[Plain-text document sources]
· · ·

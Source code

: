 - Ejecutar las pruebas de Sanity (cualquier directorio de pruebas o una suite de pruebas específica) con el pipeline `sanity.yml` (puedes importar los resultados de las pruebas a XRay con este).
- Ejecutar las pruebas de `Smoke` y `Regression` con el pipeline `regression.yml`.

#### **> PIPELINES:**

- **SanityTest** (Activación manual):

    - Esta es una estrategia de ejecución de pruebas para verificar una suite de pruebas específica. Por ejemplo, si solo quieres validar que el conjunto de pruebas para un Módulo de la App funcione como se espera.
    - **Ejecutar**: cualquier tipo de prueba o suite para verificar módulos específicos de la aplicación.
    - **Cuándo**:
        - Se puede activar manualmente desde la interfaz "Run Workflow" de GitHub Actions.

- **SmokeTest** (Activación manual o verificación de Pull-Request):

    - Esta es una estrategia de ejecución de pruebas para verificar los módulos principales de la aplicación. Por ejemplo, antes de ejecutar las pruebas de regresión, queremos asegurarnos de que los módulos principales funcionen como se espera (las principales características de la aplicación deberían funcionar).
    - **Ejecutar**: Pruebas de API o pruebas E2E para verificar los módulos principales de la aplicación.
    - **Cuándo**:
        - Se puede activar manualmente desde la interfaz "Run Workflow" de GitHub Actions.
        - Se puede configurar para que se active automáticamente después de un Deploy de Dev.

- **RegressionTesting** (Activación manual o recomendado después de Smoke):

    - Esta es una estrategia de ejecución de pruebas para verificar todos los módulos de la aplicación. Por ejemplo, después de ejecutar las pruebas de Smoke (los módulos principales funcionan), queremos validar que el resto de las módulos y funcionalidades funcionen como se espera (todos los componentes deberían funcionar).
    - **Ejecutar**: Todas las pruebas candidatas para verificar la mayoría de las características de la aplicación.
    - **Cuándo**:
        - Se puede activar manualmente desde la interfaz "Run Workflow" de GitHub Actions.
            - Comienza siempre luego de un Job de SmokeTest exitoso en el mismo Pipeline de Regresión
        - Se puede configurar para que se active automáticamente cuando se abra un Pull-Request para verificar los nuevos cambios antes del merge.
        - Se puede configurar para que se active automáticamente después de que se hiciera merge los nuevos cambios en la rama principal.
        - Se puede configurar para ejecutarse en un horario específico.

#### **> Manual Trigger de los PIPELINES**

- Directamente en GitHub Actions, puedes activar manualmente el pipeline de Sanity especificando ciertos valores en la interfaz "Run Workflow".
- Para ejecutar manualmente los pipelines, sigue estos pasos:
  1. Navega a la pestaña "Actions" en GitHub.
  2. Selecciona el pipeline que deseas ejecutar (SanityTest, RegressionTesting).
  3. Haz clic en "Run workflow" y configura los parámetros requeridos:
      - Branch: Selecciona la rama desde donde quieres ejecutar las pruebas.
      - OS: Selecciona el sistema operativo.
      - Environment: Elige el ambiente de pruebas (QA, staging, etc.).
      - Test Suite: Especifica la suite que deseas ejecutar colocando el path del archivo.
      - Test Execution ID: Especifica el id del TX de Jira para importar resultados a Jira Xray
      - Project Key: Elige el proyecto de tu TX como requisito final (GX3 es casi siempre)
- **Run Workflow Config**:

· · ·

Every line above must be reproduced exactly as it stands.

→ SOLUTION
Source code

: - Ejecutar las pruebas de Sanity (cualquier directorio de pruebas o una suite de pruebas específica) con el pipeline `sanity.yml` (puedes importar los resultados de las pruebas a XRay con este).
- Ejecutar las pruebas de `Smoke` y `Regression` con el pipeline `regression.yml`.

#### **> PIPELINES:**

- **SanityTest** (Activación manual):

    - Esta es una estrategia de ejecución de pruebas para verificar una suite de pruebas específica. Por ejemplo, si solo quieres validar que el conjunto de pruebas para un Módulo de la App funcione como se espera.
    - **Ejecutar**: cualquier tipo de prueba o suite para verificar módulos específicos de la aplicación.
    - **Cuándo**:
        - Se puede activar manualmente desde la interfaz "Run Workflow" de GitHub Actions.

- **SmokeTest** (Activación manual o verificación de Pull-Request):

    - Esta es una estrategia de ejecución de pruebas para verificar los módulos principales de la aplicación. Por ejemplo, antes de ejecutar las pruebas de regresión, queremos asegurarnos de que los módulos principales funcionen como se espera (las principales características de la aplicación deberían funcionar).
    - **Ejecutar**: Pruebas de API o pruebas E2E para verificar los módulos principales de la aplicación.
    - **Cuándo**:
        - Se puede activar manualmente desde la interfaz "Run Workflow" de GitHub Actions.
        - Se puede configurar para que se active automáticamente después de un Deploy de Dev.

- **RegressionTesting** (Activación manual o recomendado después de Smoke):

    - Esta es una estrategia de ejecución de pruebas para verificar todos los módulos de la aplicación. Por ejemplo, después de ejecutar las pruebas de Smoke (los módulos principales funcionan), queremos validar que el resto de las módulos y funcionalidades funcionen como se espera (todos los componentes deberían funcionar).
    - **Ejecutar**: Todas las pruebas candidatas para verificar la mayoría de las características de la aplicación.
    - **Cuándo**:
        - Se puede activar manualmente desde la interfaz "Run Workflow" de GitHub Actions.
            - Comienza siempre luego de un Job de SmokeTest exitoso en el mismo Pipeline de Regresión
        - Se puede configurar para que se active automáticamente cuando se abra un Pull-Request para verificar los nuevos cambios antes del merge.
        - Se puede configurar para que se active automáticamente después de que se hiciera merge los nuevos cambios en la rama principal.
        - Se puede configurar para ejecutarse en un horario específico.

#### **> Manual Trigger de los PIPELINES**

- Directamente en GitHub Actions, puedes activar manualmente el pipeline de Sanity especificando ciertos valores en la interfaz "Run Workflow".
- Para ejecutar manualmente los pipelines, sigue estos pasos:
  1. Navega a la pestaña "Actions" en GitHub.
  2. Selecciona el pipeline que deseas ejecutar (SanityTest, RegressionTesting).
  3. Haz clic en "Run workflow" y configura los parámetros requeridos:
      - Branch: Selecciona la rama desde donde quieres ejecutar las pruebas.
      - OS: Selecciona el sistema operativo.
      - Environment: Elige el ambiente de pruebas (QA, staging, etc.).
      - Test Suite: Especifica la suite que deseas ejecutar colocando el path del archivo.
      - Test Execution ID: Especifica el id del TX de Jira para importar resultados a Jira Xray
      - Project Key: Elige el proyecto de tu TX como requisito final (GX3 es casi siempre)
- **Run Workflow Config**:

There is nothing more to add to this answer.